Even as a boy Ross’ knowledge of this caper was encyclopedic, his physical delivery astounding and his insights so profound they seemed to come from another place. Everything he said and did back then has stood the test of time - and I’m a harsh judge.
Despite having the wisdom of a person 3 times is age, Ross’ thing wasn’t talking, it was training. He trained like a man possessed - all the time - at a time when if you trained more than twice a week you really stood out. His dojo was the famous Glasgow Budokan, a place full of talented and successful peers which was the benchmark for shotokan karate in Great Britain in the 1970’s and 80’. Despite being an authority on not only karate but just about every martial art, he was painfully quiet and very self effacing. He rarely opened up but when he did, the conversation was one to remember - and what came out of his mouth was embodied in his ability - he literally kicked and punched the talk..! With shotokan as his backdrop he went looking for anything that would improve his ability, studying the pros and cons of contact, groundwork, holds and chokes as well as better ways to strike, kick, punch, parry and block. This was a guy who was already highly gifted in every element of standard shotokan. His kihon waza and kata were masterful and his kumite fast, clean and very effective - just ask me!
The point of this is that Ross didn’t ignore the barriers to progress, he just didn’t see them. Limitations based on single-mindedness is an arrow often aimed at karate; karate isn’t real, karate people can’t grapple, karate is OK from a metre out, karateka don’t train enough, you’ll easily beat a karate man if you take him down bla bla. All this is true of course, but it is also true of any fighting method (whether it propagates non-violence or not) if people are closed to improvement based on hard experience.
To say that karate as a whole or any individual karateka can or can’t do this or that is just stupid.

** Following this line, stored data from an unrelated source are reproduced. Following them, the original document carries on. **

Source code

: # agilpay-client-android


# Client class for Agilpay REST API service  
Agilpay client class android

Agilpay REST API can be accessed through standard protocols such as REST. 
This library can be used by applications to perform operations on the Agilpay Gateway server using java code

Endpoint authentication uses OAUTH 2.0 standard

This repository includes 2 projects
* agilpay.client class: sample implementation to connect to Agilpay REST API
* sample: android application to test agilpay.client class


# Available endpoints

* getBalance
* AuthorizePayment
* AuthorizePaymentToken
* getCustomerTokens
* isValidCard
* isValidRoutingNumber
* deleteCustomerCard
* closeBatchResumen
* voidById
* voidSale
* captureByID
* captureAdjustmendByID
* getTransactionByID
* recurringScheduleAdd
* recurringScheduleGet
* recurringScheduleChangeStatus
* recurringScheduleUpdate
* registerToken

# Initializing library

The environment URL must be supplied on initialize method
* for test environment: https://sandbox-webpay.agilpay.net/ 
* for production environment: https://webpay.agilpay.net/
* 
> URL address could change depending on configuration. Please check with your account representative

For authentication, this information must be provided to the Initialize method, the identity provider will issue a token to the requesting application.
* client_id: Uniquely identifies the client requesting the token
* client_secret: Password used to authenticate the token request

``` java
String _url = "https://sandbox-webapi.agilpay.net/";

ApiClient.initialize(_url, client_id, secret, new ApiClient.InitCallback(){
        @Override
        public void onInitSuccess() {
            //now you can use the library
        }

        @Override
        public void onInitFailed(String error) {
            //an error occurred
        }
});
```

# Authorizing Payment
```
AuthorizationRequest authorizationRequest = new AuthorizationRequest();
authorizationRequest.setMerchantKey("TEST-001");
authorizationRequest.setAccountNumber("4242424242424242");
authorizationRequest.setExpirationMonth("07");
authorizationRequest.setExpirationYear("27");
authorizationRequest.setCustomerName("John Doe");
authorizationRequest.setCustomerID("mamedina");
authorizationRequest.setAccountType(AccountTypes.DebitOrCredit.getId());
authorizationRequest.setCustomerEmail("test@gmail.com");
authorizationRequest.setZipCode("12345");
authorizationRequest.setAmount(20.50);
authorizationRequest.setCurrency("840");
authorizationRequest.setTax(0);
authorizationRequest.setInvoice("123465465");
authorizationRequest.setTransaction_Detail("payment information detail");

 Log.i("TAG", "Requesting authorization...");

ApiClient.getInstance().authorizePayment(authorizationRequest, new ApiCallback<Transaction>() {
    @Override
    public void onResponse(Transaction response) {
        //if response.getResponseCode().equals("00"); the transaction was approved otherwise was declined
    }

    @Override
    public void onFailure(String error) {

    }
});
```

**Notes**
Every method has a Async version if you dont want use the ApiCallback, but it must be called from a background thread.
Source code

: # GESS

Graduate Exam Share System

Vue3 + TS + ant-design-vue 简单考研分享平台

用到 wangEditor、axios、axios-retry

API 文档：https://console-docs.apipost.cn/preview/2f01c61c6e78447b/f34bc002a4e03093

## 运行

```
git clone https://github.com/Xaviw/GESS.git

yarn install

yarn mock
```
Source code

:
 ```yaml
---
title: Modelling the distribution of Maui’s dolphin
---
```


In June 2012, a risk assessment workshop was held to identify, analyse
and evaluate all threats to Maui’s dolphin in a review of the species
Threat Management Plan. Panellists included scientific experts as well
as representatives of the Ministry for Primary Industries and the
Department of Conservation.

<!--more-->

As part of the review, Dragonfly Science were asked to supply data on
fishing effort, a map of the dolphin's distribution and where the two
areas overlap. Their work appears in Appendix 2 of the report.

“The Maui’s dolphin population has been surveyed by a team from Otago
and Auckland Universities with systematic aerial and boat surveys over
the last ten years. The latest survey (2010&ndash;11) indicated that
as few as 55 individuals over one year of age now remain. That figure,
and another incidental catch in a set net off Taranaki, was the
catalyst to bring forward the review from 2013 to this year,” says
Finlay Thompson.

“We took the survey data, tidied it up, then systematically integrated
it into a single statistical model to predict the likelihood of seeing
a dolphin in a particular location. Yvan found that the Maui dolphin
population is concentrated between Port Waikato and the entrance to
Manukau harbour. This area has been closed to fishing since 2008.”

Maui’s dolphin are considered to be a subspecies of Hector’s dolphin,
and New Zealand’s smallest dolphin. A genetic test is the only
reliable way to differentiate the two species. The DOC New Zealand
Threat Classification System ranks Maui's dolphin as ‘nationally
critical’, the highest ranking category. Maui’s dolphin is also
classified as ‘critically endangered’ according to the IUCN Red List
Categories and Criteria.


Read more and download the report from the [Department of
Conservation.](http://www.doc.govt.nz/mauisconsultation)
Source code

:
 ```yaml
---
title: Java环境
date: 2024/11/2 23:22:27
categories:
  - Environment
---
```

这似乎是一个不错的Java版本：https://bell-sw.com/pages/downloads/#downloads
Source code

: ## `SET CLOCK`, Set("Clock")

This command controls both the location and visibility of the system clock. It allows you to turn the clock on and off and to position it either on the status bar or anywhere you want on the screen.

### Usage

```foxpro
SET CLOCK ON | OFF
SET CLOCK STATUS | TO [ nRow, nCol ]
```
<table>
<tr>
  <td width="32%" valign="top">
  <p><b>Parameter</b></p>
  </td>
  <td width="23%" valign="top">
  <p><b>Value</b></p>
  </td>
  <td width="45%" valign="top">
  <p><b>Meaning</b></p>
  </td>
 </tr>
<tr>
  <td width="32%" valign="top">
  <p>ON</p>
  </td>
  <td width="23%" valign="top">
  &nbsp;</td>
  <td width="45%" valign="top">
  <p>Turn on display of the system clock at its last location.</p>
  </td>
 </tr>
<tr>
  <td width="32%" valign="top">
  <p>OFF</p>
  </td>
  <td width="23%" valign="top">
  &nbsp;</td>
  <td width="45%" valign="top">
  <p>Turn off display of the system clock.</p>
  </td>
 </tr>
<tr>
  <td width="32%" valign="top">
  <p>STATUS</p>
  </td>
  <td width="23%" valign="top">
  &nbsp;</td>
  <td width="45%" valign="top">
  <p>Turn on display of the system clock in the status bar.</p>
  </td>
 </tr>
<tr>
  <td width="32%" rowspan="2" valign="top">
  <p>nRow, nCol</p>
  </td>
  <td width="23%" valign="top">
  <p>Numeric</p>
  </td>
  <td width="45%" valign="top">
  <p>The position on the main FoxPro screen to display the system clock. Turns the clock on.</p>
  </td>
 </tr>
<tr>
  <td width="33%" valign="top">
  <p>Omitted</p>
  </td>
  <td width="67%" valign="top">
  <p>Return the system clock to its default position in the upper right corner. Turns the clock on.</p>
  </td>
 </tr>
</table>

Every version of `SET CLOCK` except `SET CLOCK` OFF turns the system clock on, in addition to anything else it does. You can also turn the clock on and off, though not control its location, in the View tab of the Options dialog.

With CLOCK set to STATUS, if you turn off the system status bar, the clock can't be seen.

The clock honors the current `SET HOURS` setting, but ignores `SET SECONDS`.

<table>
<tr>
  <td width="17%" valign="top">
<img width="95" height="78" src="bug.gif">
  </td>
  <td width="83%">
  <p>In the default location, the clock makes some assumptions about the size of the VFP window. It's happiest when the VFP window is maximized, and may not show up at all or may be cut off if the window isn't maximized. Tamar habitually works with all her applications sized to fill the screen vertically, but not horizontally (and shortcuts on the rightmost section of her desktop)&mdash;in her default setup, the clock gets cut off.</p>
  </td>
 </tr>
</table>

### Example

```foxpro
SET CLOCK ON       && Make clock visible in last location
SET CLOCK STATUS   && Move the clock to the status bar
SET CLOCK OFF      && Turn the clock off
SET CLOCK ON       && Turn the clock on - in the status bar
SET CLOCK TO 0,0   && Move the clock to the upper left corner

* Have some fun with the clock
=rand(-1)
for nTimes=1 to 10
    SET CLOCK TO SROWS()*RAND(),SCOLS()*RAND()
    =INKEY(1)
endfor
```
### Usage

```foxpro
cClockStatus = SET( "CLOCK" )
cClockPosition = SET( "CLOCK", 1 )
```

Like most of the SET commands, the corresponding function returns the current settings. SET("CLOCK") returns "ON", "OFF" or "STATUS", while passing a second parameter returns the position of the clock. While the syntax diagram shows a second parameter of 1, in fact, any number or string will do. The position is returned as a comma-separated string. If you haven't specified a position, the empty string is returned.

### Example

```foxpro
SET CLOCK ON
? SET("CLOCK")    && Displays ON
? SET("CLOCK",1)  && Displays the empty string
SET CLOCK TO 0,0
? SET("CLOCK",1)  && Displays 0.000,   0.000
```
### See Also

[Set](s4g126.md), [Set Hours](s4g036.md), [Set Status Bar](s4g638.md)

There’s as much talk and action around fight scenarios, tactics, adapting to environments embracing other methods etc. etc. going on in karate circles as there is in any MMA stable - maybe more. There also happens to be a helluva lot of very hard working street-capable people doing karate.
Saying that every karateka is a one-trick pony is just as flawed as saying every UFC fighter is a perfectly rounded devastating ‘fighter’. All ‘methods’ demand compliance, even compliance to ‘non-compliance’ is another form of compliance. Karate might only appear to give you a hammer, but your toolbox should be packed full of other tools including an understanding of karate’s attributes beyond the physical, but that’s another story.